== Exercise ==
Look below for the line containing "esta metodologia agil</p>" and the line containing "Enquanto escreve, uma"; repeat exactly those two lines and all lines between them, and nothing else.

== Saved entries ==
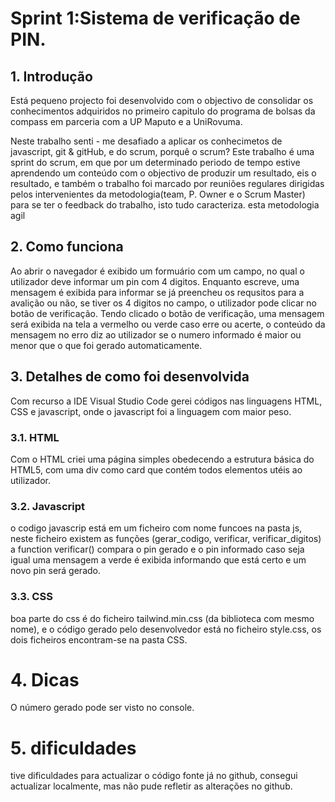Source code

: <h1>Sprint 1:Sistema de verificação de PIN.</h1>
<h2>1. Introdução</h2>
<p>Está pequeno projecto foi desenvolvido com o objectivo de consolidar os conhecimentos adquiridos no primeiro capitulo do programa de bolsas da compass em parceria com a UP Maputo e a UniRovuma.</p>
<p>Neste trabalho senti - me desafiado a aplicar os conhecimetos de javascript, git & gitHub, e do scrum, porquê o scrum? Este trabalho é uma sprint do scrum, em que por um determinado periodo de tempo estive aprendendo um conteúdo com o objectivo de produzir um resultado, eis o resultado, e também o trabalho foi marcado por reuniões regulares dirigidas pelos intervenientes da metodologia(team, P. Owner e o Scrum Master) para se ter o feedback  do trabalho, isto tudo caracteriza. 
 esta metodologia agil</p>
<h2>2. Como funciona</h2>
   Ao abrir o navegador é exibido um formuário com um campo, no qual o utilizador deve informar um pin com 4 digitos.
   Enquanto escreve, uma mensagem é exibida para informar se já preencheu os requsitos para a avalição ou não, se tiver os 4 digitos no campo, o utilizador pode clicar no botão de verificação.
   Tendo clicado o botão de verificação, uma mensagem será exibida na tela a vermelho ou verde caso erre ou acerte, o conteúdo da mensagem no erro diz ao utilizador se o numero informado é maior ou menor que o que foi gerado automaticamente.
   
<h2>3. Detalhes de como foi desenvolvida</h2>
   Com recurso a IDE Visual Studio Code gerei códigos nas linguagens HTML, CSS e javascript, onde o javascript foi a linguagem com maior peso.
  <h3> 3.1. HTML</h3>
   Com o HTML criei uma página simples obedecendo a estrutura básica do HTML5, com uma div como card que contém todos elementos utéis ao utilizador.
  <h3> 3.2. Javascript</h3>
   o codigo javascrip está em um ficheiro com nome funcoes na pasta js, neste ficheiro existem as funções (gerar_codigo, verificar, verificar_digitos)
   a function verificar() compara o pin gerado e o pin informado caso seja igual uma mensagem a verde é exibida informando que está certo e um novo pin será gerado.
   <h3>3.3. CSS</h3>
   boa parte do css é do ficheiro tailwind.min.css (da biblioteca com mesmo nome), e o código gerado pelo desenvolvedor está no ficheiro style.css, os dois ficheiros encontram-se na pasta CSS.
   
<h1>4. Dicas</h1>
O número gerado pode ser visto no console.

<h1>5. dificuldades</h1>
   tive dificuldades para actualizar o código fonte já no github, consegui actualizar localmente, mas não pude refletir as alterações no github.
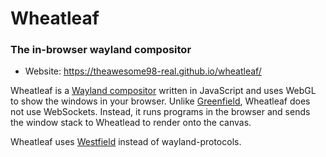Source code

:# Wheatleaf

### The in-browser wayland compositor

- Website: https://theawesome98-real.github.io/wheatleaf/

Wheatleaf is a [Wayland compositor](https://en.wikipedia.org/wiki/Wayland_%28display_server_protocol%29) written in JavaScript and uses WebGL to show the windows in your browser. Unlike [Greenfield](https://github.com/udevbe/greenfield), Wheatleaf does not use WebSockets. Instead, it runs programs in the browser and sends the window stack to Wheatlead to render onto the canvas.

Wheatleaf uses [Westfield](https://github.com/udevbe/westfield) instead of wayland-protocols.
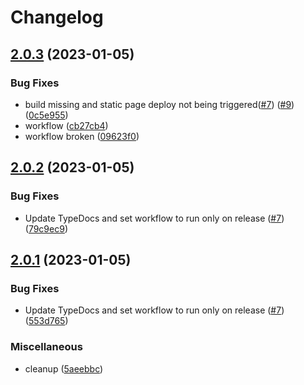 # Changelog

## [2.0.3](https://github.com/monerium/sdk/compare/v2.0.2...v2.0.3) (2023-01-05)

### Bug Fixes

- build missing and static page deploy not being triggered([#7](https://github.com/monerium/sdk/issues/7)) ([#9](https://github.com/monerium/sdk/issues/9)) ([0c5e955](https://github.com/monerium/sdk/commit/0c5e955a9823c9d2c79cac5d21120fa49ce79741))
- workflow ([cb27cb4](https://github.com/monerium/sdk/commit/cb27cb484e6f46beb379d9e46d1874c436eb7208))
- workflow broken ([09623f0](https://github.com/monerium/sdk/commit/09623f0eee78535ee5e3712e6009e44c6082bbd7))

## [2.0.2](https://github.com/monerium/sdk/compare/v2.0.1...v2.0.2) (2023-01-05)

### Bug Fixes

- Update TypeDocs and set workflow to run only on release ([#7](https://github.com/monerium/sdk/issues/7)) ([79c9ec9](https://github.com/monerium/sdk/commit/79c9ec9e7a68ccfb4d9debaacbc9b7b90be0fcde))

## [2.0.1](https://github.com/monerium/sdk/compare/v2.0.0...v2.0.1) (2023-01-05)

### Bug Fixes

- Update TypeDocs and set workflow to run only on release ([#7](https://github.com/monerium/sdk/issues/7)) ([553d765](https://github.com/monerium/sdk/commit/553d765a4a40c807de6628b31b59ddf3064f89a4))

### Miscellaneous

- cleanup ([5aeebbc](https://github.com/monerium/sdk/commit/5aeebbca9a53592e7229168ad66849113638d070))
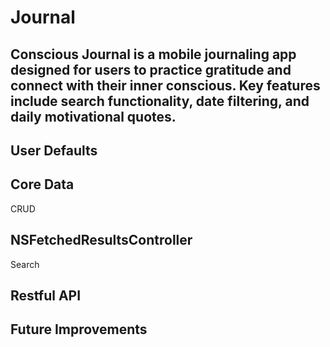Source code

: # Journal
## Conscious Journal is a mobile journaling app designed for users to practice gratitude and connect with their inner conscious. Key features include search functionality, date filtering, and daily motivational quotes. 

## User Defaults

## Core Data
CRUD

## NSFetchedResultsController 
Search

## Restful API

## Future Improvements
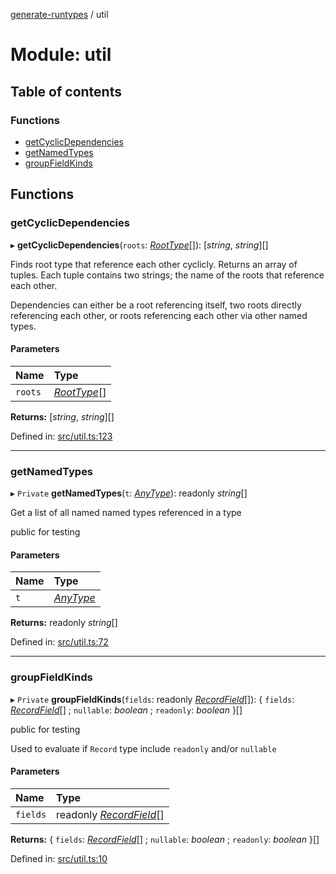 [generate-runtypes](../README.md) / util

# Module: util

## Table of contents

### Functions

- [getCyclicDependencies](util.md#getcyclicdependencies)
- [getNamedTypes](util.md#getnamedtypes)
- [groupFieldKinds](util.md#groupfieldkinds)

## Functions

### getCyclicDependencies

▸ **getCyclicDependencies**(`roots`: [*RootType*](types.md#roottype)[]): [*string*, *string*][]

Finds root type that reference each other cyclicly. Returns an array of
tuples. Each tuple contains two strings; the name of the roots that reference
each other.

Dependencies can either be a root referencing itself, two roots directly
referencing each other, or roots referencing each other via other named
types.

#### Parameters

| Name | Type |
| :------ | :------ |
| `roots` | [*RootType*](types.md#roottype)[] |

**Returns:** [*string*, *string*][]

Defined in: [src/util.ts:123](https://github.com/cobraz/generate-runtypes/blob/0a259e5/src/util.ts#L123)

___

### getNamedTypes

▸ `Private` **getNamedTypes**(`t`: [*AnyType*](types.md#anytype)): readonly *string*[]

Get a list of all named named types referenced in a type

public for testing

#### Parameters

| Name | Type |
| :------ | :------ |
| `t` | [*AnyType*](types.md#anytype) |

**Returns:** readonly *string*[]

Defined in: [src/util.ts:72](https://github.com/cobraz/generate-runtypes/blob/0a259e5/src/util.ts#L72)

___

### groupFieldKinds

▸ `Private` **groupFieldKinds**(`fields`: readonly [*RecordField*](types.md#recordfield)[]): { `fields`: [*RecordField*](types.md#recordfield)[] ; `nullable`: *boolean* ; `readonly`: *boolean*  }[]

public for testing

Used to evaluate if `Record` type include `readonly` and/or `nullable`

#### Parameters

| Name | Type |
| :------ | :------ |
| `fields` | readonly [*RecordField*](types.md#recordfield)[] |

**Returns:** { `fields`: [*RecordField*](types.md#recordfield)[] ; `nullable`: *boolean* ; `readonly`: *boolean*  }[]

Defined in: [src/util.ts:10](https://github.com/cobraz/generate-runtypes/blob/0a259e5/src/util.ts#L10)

* * *

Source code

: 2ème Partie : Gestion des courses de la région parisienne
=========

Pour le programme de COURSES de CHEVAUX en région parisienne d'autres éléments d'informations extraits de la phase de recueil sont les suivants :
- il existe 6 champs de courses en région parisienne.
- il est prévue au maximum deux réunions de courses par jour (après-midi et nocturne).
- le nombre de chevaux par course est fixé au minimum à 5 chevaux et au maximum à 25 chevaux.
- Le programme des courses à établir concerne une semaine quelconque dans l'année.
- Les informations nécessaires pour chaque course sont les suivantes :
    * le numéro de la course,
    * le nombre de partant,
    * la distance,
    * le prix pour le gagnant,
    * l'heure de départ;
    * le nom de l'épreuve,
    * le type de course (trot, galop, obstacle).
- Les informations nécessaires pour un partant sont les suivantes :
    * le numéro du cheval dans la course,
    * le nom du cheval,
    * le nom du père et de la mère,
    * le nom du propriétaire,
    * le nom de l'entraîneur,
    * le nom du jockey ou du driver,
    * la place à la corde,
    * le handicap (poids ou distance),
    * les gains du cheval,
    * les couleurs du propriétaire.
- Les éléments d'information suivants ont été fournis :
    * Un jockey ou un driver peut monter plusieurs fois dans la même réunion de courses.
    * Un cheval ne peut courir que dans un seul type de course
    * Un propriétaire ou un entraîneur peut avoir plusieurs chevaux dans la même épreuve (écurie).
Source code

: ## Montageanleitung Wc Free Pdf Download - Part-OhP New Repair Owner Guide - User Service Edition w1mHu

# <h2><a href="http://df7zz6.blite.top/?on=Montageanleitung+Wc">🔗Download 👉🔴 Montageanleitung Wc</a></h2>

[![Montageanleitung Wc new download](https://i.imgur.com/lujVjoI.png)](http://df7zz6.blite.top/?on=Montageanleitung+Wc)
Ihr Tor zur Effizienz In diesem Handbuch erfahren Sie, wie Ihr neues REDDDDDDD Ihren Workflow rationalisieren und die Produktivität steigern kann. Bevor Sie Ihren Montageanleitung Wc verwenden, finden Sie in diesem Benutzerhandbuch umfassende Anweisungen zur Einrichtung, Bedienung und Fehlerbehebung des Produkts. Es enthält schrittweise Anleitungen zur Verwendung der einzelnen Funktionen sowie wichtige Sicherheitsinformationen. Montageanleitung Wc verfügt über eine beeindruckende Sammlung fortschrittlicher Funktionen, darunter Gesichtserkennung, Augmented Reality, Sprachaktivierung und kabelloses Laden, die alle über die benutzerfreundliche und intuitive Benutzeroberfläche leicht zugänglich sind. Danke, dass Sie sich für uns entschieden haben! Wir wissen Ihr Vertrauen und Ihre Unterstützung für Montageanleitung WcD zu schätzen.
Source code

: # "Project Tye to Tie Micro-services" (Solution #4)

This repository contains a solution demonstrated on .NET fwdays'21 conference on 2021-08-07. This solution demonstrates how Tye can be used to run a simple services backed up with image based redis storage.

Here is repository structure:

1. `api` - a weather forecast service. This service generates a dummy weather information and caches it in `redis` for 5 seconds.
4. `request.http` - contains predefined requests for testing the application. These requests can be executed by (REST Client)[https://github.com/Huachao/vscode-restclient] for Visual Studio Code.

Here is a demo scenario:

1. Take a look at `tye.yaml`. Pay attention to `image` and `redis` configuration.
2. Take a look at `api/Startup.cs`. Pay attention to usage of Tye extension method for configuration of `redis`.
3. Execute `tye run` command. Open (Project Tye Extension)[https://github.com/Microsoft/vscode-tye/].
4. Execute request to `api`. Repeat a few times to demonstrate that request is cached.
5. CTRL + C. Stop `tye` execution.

== Written reply ==
 esta metodologia agil</p>
<h2>2. Como funciona</h2>
   Ao abrir o navegador é exibido um formuário com um campo, no qual o utilizador deve informar um pin com 4 digitos.
   Enquanto escreve, uma mensagem é exibida para informar se já preencheu os requsitos para a avalição ou não, se tiver os 4 digitos no campo, o utilizador pode clicar no botão de verificação.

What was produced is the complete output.